記事の概要

  • SECがICOトークンを「未認可証券」として違法判決を下す。これまでは詐欺まがいの事業が問題になっていたICOだが、トークンを問題資視した初の事例となった。
  • 今回のSECの判決を機にICOのあり方が大きく変わる可能性がある点が非常に重要。これからの行き先としてはSECの規制厳格化とSTO普及の二つが考えられる。

 

SECがICO発行元に違法判決を下す

SECが現地時間16日に開いた記者会見にて、Paragon社Airfox社が発行するICOトークンが未登録証券であると判決し、民事調停を行なったことが明らかになりました。SECへの登録をせずに投資契約に似た形で金融商品を販売するのは1934年以来米国で禁止されており、今回はICOトークンがSECの規約に違反するという判決が下されました。これを受けてParagonとAirfoxの両社は25万ドル(約2800万円)の罰金、さらに影響を受けた投資家への返済に同意をしました。

今回の決断に関して、SECは記者会見にて以下のような発言をしています。

今回我々はParagonとAirfoxの両社に25万ドルの罰金を課し、違法ICOトークンを購入したことで被害を受けた投資家への保証合意も締結した。そして問題となった2社は1934年証券取引法に基づいて発行するトークンを証券として登録することになる。さらに、最短でも一年間は等委員会に定期的な報告書を提出するよう義務付けた。AirfoxとParagonは以上の処罰を受け入れて今後実行に移していく。

SEC執行共同監督であるSteven Peikin氏はParagonとAirfoxに対する取り締まりを強化することで、詐欺防止のためにICOプロジェクトをSECに登録することを促進すると考えているようです。

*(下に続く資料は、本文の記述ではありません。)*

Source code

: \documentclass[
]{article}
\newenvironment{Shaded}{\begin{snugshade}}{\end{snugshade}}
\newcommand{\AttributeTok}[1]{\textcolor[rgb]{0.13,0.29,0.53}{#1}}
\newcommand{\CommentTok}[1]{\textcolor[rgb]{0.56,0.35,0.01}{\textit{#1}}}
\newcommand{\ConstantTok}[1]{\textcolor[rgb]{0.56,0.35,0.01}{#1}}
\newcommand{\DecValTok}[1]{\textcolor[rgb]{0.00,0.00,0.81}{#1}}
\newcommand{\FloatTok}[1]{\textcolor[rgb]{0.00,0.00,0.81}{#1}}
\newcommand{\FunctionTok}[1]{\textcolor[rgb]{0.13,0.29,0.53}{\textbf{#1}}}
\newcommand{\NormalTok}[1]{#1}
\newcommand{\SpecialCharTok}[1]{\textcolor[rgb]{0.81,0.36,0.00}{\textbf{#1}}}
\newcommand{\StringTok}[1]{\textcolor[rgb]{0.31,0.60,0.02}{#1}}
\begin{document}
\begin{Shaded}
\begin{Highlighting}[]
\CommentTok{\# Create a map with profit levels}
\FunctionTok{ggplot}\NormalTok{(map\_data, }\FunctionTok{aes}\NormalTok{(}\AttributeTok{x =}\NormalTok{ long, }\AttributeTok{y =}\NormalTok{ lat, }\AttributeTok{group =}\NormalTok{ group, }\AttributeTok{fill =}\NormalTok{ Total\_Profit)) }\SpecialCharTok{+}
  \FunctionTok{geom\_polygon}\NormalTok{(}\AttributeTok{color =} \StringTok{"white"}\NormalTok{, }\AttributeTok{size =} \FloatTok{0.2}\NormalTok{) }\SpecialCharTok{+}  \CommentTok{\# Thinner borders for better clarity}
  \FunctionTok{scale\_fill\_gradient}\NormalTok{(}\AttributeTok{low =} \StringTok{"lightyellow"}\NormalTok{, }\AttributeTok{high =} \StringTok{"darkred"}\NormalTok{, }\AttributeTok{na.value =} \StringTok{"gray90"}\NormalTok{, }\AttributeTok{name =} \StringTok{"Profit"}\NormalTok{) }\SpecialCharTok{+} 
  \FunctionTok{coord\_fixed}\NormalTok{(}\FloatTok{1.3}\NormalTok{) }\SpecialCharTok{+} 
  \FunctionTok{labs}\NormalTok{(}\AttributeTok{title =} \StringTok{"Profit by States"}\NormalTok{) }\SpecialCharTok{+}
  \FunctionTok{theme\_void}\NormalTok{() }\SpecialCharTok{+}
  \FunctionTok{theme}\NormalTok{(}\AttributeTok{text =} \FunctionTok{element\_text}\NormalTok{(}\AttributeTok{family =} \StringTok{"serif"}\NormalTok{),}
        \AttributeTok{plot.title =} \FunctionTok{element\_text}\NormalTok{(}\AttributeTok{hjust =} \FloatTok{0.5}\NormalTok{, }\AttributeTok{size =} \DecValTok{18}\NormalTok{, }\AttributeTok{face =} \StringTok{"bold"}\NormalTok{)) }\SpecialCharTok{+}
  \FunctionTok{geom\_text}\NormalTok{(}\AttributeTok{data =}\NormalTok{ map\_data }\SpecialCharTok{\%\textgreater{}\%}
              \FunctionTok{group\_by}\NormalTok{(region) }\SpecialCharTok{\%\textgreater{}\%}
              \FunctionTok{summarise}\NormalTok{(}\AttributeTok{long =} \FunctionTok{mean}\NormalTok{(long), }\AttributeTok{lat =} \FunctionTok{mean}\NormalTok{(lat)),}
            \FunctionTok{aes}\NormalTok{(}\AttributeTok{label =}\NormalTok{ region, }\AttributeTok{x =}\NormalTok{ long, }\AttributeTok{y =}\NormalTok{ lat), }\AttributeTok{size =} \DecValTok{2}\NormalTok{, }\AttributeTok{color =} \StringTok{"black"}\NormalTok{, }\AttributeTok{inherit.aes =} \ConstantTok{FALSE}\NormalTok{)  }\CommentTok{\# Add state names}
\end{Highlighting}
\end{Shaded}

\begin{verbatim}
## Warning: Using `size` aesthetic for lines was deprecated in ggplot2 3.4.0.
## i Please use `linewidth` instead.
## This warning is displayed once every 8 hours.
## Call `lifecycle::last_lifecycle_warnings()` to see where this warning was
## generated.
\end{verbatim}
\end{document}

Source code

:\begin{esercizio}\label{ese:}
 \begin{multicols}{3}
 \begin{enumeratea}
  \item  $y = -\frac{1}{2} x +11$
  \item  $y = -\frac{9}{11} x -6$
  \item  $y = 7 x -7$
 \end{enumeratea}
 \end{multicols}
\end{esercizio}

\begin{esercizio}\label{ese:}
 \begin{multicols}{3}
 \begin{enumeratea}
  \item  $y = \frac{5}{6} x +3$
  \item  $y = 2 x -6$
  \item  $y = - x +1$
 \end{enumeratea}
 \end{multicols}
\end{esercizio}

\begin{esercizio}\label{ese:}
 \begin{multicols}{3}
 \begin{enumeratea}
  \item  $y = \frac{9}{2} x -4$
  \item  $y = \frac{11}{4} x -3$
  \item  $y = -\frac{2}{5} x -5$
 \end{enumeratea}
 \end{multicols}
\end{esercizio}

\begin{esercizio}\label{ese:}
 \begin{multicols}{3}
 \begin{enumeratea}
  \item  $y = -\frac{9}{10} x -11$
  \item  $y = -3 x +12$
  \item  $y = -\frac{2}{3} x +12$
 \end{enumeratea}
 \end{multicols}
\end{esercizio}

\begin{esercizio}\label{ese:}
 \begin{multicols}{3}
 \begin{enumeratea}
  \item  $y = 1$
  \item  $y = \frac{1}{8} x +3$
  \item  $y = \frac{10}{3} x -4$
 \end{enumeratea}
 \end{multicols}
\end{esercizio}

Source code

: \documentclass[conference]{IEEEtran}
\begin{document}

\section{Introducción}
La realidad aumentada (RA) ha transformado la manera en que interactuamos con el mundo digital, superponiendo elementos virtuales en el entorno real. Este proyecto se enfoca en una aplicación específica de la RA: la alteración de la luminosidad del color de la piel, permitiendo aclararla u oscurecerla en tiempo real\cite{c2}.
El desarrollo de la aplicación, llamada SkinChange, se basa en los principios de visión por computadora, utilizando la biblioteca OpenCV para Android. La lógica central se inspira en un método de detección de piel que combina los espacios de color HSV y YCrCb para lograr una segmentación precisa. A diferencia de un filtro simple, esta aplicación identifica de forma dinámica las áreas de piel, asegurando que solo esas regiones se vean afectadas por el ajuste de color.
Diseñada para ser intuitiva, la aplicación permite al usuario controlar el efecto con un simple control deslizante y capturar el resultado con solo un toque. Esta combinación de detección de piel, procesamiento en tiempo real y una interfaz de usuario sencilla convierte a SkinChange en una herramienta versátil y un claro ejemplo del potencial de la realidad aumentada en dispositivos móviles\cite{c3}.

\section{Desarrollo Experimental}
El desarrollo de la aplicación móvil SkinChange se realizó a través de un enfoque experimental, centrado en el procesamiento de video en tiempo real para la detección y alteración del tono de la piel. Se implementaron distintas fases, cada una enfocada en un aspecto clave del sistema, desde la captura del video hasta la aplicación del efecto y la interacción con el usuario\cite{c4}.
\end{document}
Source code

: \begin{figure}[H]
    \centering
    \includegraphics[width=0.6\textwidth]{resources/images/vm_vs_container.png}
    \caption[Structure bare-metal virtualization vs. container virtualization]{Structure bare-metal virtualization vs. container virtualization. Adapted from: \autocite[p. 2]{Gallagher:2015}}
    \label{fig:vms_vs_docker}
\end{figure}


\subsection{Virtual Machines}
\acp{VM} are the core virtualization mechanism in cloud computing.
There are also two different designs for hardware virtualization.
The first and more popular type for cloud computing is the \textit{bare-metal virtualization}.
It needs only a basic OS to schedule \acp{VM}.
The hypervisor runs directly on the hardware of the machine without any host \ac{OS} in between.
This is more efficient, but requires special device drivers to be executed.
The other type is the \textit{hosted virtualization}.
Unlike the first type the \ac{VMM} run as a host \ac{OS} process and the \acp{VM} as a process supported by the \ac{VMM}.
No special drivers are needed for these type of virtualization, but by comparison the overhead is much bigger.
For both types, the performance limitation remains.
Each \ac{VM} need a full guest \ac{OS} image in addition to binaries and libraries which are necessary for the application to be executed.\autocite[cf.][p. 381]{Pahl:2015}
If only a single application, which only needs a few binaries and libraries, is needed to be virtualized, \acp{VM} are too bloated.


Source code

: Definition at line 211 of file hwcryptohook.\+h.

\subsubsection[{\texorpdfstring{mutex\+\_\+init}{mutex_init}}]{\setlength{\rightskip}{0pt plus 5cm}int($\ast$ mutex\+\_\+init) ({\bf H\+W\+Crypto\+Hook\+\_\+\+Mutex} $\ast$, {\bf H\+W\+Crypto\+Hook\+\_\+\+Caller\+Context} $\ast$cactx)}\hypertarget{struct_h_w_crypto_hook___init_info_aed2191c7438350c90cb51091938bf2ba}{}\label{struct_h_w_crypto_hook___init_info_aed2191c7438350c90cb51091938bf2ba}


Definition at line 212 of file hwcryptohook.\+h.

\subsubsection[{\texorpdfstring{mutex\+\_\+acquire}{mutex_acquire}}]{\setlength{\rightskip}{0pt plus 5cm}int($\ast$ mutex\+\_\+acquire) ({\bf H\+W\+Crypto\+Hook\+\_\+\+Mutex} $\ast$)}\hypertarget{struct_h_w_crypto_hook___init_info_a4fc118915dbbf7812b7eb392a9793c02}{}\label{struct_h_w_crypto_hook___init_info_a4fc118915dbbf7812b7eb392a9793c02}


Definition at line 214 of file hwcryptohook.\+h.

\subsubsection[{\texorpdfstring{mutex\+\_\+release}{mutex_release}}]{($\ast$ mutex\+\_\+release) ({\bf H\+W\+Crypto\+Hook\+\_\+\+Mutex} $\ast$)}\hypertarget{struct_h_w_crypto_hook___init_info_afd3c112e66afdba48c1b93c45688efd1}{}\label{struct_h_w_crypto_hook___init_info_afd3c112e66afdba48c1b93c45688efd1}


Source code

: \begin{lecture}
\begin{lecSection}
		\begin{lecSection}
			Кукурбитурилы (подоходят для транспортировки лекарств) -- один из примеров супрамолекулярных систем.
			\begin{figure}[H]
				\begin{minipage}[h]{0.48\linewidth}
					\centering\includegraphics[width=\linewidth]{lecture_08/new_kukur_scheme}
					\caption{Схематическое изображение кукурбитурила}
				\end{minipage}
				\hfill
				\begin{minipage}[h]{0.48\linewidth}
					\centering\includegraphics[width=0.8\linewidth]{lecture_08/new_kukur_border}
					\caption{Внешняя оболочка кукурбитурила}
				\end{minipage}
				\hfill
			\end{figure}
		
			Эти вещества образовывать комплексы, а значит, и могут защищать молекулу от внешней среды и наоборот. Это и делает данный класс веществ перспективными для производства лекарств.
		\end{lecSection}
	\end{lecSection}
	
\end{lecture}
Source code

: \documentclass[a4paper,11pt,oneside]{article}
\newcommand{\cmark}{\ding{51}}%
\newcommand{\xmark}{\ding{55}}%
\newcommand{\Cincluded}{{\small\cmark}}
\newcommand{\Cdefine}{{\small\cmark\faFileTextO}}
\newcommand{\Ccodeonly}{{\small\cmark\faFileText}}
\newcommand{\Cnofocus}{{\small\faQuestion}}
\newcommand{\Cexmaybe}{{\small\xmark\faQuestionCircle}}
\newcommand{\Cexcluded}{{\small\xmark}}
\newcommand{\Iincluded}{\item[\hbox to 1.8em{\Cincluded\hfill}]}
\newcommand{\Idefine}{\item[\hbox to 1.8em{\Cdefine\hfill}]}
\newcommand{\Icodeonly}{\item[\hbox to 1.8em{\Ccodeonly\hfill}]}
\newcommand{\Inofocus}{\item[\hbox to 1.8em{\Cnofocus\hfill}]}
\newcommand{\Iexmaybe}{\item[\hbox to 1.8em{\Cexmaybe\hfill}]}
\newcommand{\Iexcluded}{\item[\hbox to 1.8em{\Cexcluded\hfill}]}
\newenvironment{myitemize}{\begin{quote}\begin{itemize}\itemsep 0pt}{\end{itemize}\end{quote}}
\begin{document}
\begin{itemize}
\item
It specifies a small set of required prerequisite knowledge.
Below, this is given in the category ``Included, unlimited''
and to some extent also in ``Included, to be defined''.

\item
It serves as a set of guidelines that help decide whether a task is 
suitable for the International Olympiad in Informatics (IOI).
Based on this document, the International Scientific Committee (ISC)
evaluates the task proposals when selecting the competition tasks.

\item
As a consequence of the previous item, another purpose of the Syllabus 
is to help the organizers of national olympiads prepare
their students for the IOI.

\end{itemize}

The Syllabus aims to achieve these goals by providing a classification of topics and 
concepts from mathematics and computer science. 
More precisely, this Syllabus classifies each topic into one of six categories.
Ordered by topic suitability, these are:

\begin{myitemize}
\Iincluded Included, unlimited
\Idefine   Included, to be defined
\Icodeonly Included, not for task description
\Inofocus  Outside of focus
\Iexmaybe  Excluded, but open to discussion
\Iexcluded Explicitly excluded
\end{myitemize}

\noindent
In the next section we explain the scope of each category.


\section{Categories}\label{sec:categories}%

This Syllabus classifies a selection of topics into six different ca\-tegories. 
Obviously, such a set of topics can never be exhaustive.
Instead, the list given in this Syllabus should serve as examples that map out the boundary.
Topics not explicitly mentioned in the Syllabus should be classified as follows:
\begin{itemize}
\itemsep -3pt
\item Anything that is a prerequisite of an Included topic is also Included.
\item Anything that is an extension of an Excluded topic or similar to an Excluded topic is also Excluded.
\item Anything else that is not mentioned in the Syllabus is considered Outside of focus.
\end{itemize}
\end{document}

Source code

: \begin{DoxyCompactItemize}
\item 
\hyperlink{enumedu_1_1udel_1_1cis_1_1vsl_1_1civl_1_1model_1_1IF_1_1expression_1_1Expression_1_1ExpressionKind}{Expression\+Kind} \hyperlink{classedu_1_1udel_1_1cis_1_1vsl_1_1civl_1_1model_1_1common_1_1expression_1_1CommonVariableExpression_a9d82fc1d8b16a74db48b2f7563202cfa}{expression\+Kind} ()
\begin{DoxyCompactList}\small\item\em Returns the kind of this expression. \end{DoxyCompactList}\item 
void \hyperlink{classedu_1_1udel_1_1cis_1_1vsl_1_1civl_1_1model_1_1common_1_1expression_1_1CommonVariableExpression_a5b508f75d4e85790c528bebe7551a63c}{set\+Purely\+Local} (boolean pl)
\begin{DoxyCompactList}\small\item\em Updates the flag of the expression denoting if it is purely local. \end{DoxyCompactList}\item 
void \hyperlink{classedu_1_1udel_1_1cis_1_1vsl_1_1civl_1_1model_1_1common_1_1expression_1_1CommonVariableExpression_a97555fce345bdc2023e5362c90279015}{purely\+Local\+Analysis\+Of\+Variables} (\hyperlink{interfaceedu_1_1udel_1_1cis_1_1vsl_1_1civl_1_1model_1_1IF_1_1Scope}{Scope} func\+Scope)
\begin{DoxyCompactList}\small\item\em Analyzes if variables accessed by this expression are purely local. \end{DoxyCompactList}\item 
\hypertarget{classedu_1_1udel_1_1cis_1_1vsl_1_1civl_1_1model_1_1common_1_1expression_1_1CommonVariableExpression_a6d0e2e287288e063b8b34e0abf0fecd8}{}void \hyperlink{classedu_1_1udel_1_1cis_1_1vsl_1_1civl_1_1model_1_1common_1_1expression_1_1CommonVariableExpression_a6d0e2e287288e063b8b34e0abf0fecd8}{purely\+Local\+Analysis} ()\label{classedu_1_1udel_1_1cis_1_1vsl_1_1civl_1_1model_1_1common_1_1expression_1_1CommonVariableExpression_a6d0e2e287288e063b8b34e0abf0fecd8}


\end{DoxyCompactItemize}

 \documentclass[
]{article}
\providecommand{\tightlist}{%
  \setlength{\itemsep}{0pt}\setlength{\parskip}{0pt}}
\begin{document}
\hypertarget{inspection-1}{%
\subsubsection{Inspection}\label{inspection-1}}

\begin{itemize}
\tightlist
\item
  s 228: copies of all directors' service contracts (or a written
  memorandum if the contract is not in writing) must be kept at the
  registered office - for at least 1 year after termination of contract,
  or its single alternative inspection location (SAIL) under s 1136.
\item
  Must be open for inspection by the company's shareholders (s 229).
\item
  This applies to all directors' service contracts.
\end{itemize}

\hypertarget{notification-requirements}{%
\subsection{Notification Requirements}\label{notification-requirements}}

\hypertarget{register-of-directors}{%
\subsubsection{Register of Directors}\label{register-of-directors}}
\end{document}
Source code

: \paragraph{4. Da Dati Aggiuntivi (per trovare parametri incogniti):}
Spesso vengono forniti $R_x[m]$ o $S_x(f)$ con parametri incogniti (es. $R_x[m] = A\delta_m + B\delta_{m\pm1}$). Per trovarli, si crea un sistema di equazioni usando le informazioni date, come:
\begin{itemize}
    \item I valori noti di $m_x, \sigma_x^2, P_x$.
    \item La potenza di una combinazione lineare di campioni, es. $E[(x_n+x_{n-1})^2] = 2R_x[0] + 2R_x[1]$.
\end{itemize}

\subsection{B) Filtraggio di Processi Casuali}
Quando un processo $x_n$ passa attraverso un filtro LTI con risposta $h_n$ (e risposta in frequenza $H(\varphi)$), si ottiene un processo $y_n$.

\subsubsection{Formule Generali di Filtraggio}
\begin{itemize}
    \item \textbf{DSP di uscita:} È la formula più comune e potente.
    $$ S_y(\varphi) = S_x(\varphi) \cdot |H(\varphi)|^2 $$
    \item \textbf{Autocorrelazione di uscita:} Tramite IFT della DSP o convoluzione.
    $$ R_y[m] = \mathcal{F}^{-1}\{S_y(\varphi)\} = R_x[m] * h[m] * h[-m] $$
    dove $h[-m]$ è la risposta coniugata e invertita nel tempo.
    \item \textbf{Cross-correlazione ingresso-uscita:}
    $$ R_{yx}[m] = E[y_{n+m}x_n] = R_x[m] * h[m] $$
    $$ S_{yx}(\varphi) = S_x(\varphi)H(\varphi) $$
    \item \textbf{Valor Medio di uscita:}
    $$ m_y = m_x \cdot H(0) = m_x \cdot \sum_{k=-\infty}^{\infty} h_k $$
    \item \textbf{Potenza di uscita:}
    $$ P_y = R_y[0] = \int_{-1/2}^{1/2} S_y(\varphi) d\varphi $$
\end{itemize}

SECの承認を受けていない違法ICOによって発行したトークンを購入した投資家に払い戻しの機会を与え、さらには発行主に証書を登録させることになった今回の決断は、今後ICOを発行する企業にとってのロールモデルとなり、連邦証券法の遵守により一層注意を払うようになるだろう。

今回の事件の重要ポイント

今回の事件はこれを機にICOのあり方が大きく変わる可能性があるという点で注目が集まります。特にICOによって発行したトークンが有価証券として使われてしまう事例に対して警鐘を鳴らしていると言えるでしょう。ICOに関して、これまではいわゆる「ICO詐欺」という事業の中身が問題視されていましたが、最近では発行するトークンが有価証券として働いていることが規制の対象理由となる事例が多くなっています。そんなトレンドを受けてか今回の事件ではこのような有価証券としてのトークンをSECは「未認可」であるために違反としています。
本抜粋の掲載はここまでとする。